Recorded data
+ + + + +

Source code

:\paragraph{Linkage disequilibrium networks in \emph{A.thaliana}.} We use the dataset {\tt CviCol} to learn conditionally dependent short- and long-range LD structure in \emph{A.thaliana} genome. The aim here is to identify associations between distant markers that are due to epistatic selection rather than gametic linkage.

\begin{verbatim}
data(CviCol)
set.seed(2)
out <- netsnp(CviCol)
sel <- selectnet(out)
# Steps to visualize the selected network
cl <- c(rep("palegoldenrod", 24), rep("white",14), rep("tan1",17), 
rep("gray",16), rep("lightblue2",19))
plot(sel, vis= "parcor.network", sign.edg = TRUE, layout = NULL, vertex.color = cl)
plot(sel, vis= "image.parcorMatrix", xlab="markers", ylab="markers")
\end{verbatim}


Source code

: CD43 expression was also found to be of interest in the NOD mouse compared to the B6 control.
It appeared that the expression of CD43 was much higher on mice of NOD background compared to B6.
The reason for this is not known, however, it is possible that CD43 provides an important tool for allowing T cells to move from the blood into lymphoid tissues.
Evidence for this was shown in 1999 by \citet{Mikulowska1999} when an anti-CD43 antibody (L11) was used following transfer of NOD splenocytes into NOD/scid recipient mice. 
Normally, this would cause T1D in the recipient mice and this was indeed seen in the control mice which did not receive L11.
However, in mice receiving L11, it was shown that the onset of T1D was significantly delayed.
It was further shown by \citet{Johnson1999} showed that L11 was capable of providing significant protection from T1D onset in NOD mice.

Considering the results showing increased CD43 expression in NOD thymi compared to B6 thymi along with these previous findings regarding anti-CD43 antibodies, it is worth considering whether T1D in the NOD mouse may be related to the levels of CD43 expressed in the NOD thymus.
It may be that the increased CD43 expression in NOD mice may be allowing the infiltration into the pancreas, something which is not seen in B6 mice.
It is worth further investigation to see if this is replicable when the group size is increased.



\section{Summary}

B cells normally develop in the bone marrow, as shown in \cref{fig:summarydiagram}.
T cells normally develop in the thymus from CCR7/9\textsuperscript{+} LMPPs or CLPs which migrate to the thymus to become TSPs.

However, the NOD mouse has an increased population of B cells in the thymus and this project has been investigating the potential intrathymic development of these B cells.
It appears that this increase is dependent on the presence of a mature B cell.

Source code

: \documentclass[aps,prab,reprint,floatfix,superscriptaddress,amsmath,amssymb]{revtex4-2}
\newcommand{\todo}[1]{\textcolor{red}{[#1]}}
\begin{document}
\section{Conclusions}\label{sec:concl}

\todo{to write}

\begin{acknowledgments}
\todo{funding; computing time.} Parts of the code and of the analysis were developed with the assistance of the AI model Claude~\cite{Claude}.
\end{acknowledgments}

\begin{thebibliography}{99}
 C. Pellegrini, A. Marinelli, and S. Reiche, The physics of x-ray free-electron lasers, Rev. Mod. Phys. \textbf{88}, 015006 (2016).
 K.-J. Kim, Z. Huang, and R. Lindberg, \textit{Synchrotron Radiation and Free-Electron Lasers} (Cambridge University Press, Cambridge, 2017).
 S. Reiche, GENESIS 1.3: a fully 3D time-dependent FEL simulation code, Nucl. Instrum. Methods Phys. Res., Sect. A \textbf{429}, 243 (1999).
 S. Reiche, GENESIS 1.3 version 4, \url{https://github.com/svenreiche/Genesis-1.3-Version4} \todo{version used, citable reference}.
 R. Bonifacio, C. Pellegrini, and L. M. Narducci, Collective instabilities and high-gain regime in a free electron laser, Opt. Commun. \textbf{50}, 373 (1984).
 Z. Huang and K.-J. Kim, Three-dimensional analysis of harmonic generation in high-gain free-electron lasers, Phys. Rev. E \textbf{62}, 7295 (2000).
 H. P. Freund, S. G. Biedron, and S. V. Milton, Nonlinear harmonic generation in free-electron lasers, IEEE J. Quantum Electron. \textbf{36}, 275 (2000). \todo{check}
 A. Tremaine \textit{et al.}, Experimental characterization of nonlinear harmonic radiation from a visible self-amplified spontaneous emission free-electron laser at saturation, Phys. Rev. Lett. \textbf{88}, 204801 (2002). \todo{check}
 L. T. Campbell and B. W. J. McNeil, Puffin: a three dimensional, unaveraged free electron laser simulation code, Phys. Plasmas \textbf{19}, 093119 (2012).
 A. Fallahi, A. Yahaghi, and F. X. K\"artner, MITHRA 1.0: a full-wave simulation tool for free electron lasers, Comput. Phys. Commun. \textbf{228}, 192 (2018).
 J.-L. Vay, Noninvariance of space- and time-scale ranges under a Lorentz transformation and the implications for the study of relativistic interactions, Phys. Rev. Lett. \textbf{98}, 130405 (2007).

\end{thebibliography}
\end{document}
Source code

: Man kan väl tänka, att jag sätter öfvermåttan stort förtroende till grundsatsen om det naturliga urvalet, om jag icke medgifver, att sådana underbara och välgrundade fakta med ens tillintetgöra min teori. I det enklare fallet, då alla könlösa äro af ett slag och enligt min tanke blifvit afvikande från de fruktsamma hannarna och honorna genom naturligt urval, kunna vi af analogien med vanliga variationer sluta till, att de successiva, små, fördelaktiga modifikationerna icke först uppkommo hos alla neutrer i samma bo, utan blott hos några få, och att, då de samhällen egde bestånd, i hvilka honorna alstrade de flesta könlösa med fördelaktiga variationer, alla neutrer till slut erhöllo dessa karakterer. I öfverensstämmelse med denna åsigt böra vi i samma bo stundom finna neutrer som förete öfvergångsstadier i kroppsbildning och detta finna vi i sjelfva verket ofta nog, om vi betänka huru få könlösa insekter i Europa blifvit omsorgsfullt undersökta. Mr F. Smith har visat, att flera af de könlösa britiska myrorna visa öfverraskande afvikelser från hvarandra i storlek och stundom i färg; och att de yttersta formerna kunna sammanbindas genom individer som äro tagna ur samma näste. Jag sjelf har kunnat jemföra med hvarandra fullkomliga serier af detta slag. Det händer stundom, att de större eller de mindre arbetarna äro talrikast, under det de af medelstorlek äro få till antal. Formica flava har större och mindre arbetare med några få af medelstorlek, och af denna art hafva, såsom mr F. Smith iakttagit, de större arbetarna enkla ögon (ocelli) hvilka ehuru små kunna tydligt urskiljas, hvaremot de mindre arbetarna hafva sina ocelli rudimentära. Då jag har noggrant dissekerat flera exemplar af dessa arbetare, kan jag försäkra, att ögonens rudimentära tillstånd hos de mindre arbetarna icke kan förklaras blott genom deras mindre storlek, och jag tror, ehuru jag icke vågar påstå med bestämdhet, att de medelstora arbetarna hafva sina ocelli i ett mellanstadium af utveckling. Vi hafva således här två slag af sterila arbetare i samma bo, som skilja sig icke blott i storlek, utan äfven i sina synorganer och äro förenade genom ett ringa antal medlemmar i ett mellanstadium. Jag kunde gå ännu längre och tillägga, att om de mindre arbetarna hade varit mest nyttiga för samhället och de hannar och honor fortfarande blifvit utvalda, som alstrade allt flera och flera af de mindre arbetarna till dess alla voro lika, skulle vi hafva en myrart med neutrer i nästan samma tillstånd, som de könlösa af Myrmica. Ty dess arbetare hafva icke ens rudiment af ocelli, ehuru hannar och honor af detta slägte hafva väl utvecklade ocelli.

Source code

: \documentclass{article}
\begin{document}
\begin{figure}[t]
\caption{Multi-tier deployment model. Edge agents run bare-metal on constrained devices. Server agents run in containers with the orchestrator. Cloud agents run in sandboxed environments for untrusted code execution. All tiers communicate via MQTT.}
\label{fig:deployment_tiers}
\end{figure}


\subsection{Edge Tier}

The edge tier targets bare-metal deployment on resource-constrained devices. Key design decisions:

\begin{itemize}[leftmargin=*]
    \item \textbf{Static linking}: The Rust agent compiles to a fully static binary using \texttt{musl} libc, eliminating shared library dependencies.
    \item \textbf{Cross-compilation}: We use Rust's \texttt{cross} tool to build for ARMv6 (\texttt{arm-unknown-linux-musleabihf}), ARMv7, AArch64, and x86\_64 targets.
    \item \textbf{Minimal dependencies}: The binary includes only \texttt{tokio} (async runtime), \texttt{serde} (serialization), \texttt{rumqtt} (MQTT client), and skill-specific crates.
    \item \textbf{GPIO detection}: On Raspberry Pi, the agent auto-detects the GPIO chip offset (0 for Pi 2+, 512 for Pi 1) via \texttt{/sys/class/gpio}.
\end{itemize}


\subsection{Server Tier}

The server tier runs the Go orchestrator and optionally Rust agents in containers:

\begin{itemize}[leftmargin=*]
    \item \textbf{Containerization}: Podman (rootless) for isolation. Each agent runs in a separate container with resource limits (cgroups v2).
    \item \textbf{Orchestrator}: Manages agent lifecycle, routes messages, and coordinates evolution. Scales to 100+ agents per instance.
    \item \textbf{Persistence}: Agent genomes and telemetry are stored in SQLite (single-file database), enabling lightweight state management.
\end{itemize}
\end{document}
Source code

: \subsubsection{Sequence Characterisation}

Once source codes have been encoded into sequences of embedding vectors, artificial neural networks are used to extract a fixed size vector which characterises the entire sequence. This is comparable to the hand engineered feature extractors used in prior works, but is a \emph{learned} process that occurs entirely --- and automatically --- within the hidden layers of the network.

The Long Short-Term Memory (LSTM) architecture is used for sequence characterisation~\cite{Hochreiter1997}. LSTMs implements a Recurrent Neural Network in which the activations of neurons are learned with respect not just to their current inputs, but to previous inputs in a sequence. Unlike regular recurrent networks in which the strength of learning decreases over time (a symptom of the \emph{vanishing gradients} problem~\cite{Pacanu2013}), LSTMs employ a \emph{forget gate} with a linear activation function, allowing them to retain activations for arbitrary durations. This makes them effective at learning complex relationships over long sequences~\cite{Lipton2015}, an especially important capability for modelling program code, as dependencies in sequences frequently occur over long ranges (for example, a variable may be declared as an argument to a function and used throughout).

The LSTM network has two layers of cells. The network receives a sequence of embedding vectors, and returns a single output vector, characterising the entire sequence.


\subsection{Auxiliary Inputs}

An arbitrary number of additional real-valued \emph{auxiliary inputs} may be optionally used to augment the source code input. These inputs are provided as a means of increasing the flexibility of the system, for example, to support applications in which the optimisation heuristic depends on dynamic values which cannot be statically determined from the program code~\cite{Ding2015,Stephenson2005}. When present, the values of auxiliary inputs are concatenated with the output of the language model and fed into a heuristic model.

+ + + + +

# The problem:
Wherever "learned" appears in a line of the entries, copy that line.

# Exercise output:
Once source codes have been encoded into sequences of embedding vectors, artificial neural networks are used to extract a fixed size vector which characterises the entire sequence. This is comparable to the hand engineered feature extractors used in prior works, but is a \emph{learned} process that occurs entirely --- and automatically --- within the hidden layers of the network.
The Long Short-Term Memory (LSTM) architecture is used for sequence characterisation~\cite{Hochreiter1997}. LSTMs implements a Recurrent Neural Network in which the activations of neurons are learned with respect not just to their current inputs, but to previous inputs in a sequence. Unlike regular recurrent networks in which the strength of learning decreases over time (a symptom of the \emph{vanishing gradients} problem~\cite{Pacanu2013}), LSTMs employ a \emph{forget gate} with a linear activation function, allowing them to retain activations for arbitrary durations. This makes them effective at learning complex relationships over long sequences~\cite{Lipton2015}, an especially important capability for modelling program code, as dependencies in sequences frequently occur over long ranges (for example, a variable may be declared as an argument to a function and used throughout).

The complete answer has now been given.